Hâfız Post bestekârlığı, hânendeliği ve tanburîliğinin yanı sıra devrinde iyi bir hattat ve şair olarak da tanınmıştır; ancak onun en önemli yönü bestekârlığıdır. Mûsikide önemli ölçüde Kasımpaşalı Koca Osman Efendi’den faydalandı. Bestelerinde kendine has bir üslûp geliştirdiği gibi bilhassa güfte seçimindeki titizliği onun iyi bir edebiyat kültürü aldığını, divan edebiyatı yanında tasavvuf edebiyatı ve halk edebiyatına da vâkıf olduğunu göstermektedir.

Kaynaklarda beste, semâi, kâr, şarkı, türkü, ilâhi, tevşîh ve durak gibi dinî ve din dışı mûsikinin birçok formunda 1000’den fazla eser verdiği belirtilen Hâfız Post’un zamanımıza ulaşan on yedi eserindeki canlılık ve hareketlilik ilk planda dikkati çeker.

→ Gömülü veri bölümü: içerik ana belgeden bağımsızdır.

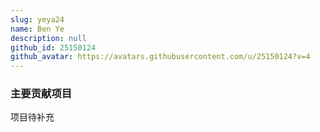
 ```yaml
---
slug: yeya24
name: Ben Ye
description: null
github_id: 25150124
github_avatar: https://avatars.githubusercontent.com/u/25150124?v=4
---
```


### 主要贡献项目

项目待补充
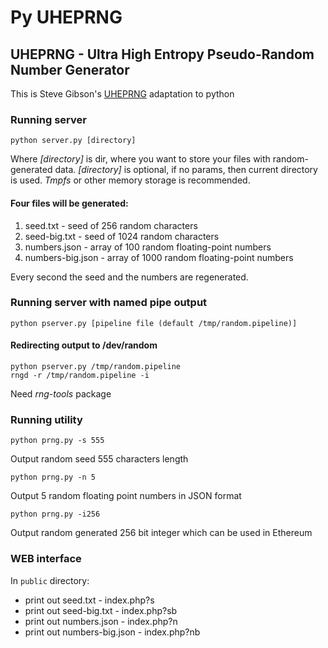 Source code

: # Py UHEPRNG
## UHEPRNG - Ultra High Entropy Pseudo-Random Number Generator

This is Steve Gibson's [UHEPRNG](https://www.grc.com/otg/uheprng.htm) adaptation to python 

### Running server
```
python server.py [directory]
```
Where *[directory]* is dir, where you want to store your files with random-generated data.
*[directory]* is optional, if no params, then current directory is used.
*Tmpfs* or other memory storage is recommended.

#### Four files will be generated:
1. seed.txt - seed of 256 random characters
2. seed-big.txt - seed of 1024 random characters
3. numbers.json - array of 100 random floating-point numbers
4. numbers-big.json - array of 1000 random floating-point numbers

Every second the seed and the numbers are regenerated.

### Running server with named pipe output
```
python pserver.py [pipeline file (default /tmp/random.pipeline)]
```
#### Redirecting output to /dev/random
```
python pserver.py /tmp/random.pipeline
rngd -r /tmp/random.pipeline -i
```
Need *rng-tools* package
### Running utility
```
python prng.py -s 555
```
Output random seed 555 characters length

```
python prng.py -n 5
```
Output 5 random floating point numbers in JSON format

```
python prng.py -i256
```
Output random generated 256 bit integer which can be used in Ethereum

### WEB interface
In `public` directory:

* print out seed.txt - index.php?s
* print out seed-big.txt - index.php?sb
* print out numbers.json - index.php?n
* print out numbers-big.json - index.php?nb
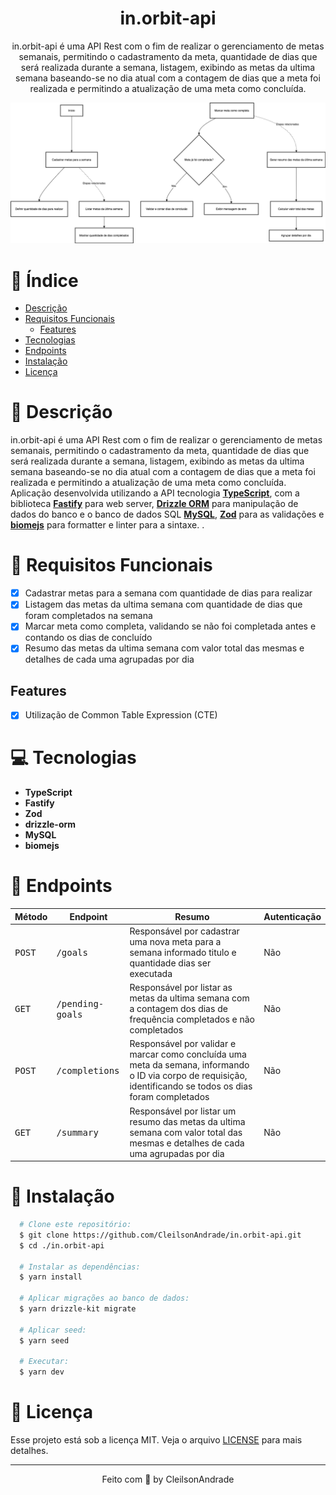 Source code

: <div align="center">
  <h1>in.orbit-api</h1>
  <p>in.orbit-api é uma API Rest com o fim de realizar o gerenciamento de metas semanais, permitindo o cadastramento da meta, quantidade de dias que será realizada durante a semana, listagem, exibindo as metas da ultima semana baseando-se no dia atual com a contagem de dias que a meta foi realizada e permitindo a atualização de uma meta como concluída.</p>
  <img src="./references/flow.png" alt="Flow" width="800">
</div>

# 📒 Índice
* [Descrição](#descrição)
* [Requisitos Funcionais](#requisitos)
  * [Features](#features)
* [Tecnologias](#tecnologias)
* [Endpoints](#endpoints)
* [Instalação](#instalação)
* [Licença](#licença)

# 📃 <span id="descrição">Descrição</span>
in.orbit-api é uma API Rest com o fim de realizar o gerenciamento de metas semanais, permitindo o cadastramento da meta, quantidade de dias que será realizada durante a semana, listagem, exibindo as metas da ultima semana baseando-se no dia atual com a contagem de dias que a meta foi realizada e permitindo a atualização de uma meta como concluída. Aplicação desenvolvida utilizando a API tecnologia [**TypeScript**](https://www.typescriptlang.org/), com a biblioteca [**Fastify**](https://www.fastify.io/) para web server, [**Drizzle ORM**](https://orm.drizzle.team/) para manipulação de dados do banco e o banco de dados SQL [**MySQL**](https://www.mysql.com/), [**Zod**](https://github.com/colinhacks/zod) para as validações e [**biomejs**](https://biomejs.dev/) para formatter e linter para a sintaxe.
.

# 📌 <span id="requisitos">Requisitos Funcionais</span>
- [x] Cadastrar metas para a semana com quantidade de dias para realizar<br>
- [x] Listagem das metas da ultima semana com quantidade de dias que foram completados na semana<br>
- [x] Marcar meta como completa, validando se não foi completada antes e contando os dias de concluído<br>
- [x] Resumo das metas da ultima semana com valor total das mesmas e detalhes de cada uma agrupadas por dia<br>

## Features
- [x] Utilização de Common Table Expression (CTE)<br>

# 💻 <span id="tecnologias">Tecnologias</span>
- **TypeScript**
- **Fastify**
- **Zod**
- **drizzle-orm**
- **MySQL**
- **biomejs**

# 📍 <span id="endpoints">Endpoints</span>
| Método | Endpoint               | Resumo                                          | Autenticação               
|--------|----------------------|-----------------------------------------------------|--------------------------
<kbd>POST</kbd> | <kbd>/goals</kbd> | Responsável por cadastrar uma nova meta para a semana informado titulo e quantidade dias ser executada | Não
<kbd>GET</kbd> | <kbd>/pending-goals</kbd> | Responsável por listar as metas da ultima semana com a contagem dos dias de frequência completados e não completados | Não
<kbd>POST</kbd> | <kbd>/completions</kbd> | Responsável por validar e marcar como concluída uma meta da semana, informando o ID via corpo de requisição, identificando se todos os dias foram completados | Não
<kbd>GET</kbd> | <kbd>/summary</kbd> | Responsável por listar um resumo das metas da ultima semana com valor total das mesmas e detalhes de cada uma agrupadas por dia | Não

# 🚀 <span id="instalação">Instalação</span>
```bash
  # Clone este repositório:
  $ git clone https://github.com/CleilsonAndrade/in.orbit-api.git
  $ cd ./in.orbit-api

  # Instalar as dependências:
  $ yarn install

  # Aplicar migrações ao banco de dados:
  $ yarn drizzle-kit migrate

  # Aplicar seed:
  $ yarn seed

  # Executar:
  $ yarn dev
```

# 📝 <span id="licença">Licença</span>
Esse projeto está sob a licença MIT. Veja o arquivo [LICENSE](LICENSE) para mais detalhes.

---

<p align="center">
  Feito com 💜 by CleilsonAndrade
</p>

Bu coşkunluğu ilâhilerinde de görmek mümkündür. Başta Niyâzî-i Mısrî olmak üzere bilhassa Halvetiyye’ye mensup mutasavvıf şairlerin ilâhilerini besteleyen Hâfız Post’un bu tarikata intisap etmiş olduğu düşünülebilir. Ayrıca birçok güftesini klasik formda bestelediği hocası Nâilî’nin de Halvetî olması bu kanaati güçlendirmektedir. Bestelerinde daha çok divan şairlerinin şiirlerini ve bu arada gazelleri tercih etmiştir. Eserlerinden, “Biz âlûde-i sâgar-ı bâdeyiz” ve, “Gelse o şûh meclise nâz ü tegāfül eylese” mısraları ile başlayan rast yürük semâileriyle (birinci semâi bazı eserlerde rehâvî makamında kayıtlıdır), “Bir nazar kıl hâlime âsân ola cümle sübül” mısraı ile başlayan hisar tevşîhi, “Vakt-i seherde açıla perde” mısraı ile başlayan nevâ ilâhisi, “Tende cânım canda cânânımdır Allah hû deyen” mısraı ile başlayan acem durağı (bazı eserlerde Ali Şîruganî adına kayıtlıdır) onun en seçkin besteleri arasında yer alır.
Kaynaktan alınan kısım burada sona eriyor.